HONG KONG (Reuters) – Chinese ride-hailing giant Didi Chuxing Technology Co Ltd is looking to spin off its car services unit in a deal worth up to $1.5 billion, ahead of its expected initial public offering (IPO), people with direct knowledge of the matter said.
While Didi has never confirmed its plans for an initial public offering, the spin-off of what is an asset-heavy part of its business could be a step in that direction. Its IPO would be one of the biggest of recent years given the company’s current $56 billion valuation.
Didi is among a number of Chinese firms that are actively looking to raise capital. Its rival in the food delivery space, Meituan Dianping, is planning a float in Hong Kong, backed by recent reforms in the financial hub that pave the way for tech firms with weighted voting rights to list.
Didi is hoping to raise $1-$1.5 billion by spinning off its car services unit and has tapped long-term investor SoftBank Group (9984.T), among others, the sources told Reuters.
It currently values the unit at between $2 billion and $3 billion, the sources added.

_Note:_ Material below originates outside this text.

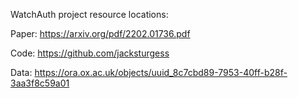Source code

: WatchAuth project resource locations:

Paper: https://arxiv.org/pdf/2202.01736.pdf

Code: https://github.com/jacksturgess

Data: https://ora.ox.ac.uk/objects/uuid_8c7cbd89-7953-40ff-b28f-3aa3f8c59a01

Didi declined to comment, while SoftBank did not immediately respond to a request for comment. The sources declined to be named as the information was confidential.
The Chinese ride-hailing giant had in April launched the car services unit – which brought together its car rental, sales, maintenance, sharing and gas services businesses.
At the time, the unit operated in over 200 Chinese cities with a network of over 5,000 partners and downstream vendors.